> **What the task asks**:
Wherever a line in the records below contains "database", copy that line.

> **Source texts of formatted documents**:
------------------------------------------------

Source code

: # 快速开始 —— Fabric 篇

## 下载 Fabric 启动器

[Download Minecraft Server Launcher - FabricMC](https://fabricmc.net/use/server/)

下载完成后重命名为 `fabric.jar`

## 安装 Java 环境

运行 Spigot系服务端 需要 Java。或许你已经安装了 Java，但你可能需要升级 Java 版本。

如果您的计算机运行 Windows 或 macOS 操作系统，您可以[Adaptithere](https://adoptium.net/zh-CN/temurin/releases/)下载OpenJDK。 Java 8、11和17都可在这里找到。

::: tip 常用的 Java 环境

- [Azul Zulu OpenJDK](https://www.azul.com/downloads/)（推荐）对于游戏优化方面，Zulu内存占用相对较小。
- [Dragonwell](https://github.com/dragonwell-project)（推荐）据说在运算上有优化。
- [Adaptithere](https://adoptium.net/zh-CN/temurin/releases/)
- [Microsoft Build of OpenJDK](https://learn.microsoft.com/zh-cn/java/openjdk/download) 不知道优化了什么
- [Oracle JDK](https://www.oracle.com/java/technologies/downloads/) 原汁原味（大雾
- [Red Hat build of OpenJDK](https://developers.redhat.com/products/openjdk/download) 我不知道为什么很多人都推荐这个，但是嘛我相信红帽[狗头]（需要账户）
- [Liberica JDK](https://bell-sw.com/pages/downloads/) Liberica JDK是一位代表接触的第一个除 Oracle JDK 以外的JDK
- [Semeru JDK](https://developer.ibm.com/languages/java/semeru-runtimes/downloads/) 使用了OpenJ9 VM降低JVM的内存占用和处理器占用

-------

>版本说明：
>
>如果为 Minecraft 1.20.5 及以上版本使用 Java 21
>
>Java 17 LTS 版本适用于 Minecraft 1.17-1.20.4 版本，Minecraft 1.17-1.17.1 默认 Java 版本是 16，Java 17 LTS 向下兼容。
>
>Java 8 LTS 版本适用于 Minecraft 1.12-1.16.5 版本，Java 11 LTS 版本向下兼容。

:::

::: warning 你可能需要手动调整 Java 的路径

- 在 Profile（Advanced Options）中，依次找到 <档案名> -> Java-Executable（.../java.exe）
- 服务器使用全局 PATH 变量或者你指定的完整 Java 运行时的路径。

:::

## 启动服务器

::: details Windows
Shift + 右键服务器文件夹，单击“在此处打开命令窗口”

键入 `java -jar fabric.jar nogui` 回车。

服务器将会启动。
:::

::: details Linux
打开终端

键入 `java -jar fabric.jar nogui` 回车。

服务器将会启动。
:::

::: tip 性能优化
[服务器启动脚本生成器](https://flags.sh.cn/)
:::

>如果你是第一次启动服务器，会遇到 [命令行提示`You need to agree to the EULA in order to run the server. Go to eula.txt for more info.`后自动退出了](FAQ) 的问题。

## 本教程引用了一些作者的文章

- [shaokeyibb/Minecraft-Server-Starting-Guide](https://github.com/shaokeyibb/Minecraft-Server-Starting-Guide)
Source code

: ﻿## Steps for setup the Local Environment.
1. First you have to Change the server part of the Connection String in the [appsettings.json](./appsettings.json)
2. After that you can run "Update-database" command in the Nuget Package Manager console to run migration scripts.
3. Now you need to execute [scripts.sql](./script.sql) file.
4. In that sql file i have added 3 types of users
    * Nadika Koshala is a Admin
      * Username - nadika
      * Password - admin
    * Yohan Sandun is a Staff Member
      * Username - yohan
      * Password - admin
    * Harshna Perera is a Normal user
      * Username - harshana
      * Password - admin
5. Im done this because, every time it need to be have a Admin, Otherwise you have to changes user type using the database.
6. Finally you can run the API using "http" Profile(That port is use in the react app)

------------------------------------------------

> **Answer**:
2. After that you can run "Update-database" command in the Nuget Package Manager console to run migration scripts.
5. Im done this because, every time it need to be have a Admin, Otherwise you have to changes user type using the database.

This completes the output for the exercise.